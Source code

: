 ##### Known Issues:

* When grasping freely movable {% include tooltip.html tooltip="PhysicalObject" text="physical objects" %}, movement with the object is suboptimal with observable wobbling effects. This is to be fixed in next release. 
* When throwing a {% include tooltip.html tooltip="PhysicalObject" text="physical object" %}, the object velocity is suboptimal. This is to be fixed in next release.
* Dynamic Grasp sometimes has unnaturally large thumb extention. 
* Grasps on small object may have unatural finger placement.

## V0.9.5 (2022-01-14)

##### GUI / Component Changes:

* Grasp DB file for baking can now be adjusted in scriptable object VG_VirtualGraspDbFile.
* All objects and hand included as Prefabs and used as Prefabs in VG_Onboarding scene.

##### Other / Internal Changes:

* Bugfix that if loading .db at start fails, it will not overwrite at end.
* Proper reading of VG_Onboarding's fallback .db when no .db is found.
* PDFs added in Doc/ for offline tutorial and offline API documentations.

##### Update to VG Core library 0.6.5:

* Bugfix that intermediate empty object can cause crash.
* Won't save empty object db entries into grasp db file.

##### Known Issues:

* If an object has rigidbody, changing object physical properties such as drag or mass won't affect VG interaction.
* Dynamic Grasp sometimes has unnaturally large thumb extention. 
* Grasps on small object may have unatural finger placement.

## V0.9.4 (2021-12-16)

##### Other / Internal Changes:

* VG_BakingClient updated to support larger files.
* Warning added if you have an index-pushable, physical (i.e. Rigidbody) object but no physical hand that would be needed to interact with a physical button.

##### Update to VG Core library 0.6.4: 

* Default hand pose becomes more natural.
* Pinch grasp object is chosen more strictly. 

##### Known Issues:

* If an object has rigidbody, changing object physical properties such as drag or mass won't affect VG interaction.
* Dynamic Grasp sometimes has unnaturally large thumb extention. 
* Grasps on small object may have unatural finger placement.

_WORK REQUIRED:_
Stopping at the line containing "When throwing a", please repeat exactly every line from the very start of the entries, that line included, and nothing more.

_ANSWER:_
Source code

: ##### Known Issues:

* When grasping freely movable {% include tooltip.html tooltip="PhysicalObject" text="physical objects" %}, movement with the object is suboptimal with observable wobbling effects. This is to be fixed in next release. 
* When throwing a {% include tooltip.html tooltip="PhysicalObject" text="physical object" %}, the object velocity is suboptimal. This is to be fixed in next release.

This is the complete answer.